(PROMPT):
Which of the lines below contain the string "node"? Pull each one out of the data.

(RECORDS FOR THIS EXERCISE):
______

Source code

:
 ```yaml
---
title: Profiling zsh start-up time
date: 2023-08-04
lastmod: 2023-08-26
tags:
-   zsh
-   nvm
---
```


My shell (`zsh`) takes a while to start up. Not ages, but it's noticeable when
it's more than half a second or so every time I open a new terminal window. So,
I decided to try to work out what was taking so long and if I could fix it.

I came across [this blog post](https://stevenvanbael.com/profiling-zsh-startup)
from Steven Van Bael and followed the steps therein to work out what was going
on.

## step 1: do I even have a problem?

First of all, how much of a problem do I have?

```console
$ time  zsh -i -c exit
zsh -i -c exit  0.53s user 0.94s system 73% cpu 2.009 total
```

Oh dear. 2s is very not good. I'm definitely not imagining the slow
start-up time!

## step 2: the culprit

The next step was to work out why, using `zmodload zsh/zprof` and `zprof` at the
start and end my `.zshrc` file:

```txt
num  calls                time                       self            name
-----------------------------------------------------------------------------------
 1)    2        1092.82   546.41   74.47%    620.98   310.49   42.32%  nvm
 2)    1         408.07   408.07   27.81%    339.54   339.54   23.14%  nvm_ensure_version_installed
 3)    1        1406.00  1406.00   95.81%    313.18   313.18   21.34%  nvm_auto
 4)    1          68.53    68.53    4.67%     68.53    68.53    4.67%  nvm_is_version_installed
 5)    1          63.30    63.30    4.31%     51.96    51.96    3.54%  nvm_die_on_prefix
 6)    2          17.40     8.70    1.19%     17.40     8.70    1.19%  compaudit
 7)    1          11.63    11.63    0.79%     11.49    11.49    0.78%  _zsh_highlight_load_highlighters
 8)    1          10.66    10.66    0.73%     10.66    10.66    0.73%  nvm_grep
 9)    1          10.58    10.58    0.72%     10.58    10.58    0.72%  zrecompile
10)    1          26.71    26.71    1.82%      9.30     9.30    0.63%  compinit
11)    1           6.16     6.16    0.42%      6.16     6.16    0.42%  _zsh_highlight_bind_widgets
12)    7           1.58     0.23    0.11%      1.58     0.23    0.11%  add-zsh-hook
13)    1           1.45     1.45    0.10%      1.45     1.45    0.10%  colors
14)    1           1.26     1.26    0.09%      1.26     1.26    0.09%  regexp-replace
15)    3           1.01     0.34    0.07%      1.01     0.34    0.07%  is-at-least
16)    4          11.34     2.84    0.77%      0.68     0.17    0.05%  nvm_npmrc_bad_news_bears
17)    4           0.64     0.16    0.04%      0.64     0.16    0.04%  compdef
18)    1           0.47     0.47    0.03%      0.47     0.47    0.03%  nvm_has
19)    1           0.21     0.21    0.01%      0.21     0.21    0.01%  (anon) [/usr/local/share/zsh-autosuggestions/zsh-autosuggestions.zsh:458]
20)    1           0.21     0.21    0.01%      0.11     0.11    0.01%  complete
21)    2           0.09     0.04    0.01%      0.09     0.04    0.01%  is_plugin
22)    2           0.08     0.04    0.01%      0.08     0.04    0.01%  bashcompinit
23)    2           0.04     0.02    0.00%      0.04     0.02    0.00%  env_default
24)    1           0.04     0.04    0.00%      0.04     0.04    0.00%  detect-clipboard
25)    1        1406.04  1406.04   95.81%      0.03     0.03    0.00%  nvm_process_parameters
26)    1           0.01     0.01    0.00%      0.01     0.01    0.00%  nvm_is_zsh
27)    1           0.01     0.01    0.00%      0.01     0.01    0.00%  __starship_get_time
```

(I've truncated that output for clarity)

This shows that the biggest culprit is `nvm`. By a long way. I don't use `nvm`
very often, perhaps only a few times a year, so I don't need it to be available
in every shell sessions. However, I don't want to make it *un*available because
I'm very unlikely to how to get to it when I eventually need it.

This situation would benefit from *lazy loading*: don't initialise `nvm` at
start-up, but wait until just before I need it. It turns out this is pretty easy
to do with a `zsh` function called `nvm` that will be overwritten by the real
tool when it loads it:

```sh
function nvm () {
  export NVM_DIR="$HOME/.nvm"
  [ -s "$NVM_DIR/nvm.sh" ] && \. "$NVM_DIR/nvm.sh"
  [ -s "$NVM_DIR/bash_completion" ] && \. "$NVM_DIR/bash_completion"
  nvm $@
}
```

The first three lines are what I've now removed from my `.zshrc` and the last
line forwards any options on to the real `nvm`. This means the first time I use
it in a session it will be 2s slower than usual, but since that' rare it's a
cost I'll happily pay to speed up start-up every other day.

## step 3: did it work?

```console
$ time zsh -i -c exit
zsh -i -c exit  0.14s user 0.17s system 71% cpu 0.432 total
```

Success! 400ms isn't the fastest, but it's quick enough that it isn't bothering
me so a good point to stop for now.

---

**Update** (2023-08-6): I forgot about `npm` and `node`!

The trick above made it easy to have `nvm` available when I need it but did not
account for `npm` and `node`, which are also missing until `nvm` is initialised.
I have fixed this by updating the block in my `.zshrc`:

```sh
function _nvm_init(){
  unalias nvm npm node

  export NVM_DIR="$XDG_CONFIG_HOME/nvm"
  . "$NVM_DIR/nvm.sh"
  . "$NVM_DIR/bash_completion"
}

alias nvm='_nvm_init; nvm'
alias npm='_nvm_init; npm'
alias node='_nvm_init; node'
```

______

(ANSWER TO THIS EXERCISE):
**Update** (2023-08-6): I forgot about `npm` and `node`!
account for `npm` and `node`, which are also missing until `nvm` is initialised.
  unalias nvm npm node
alias node='_nvm_init; node'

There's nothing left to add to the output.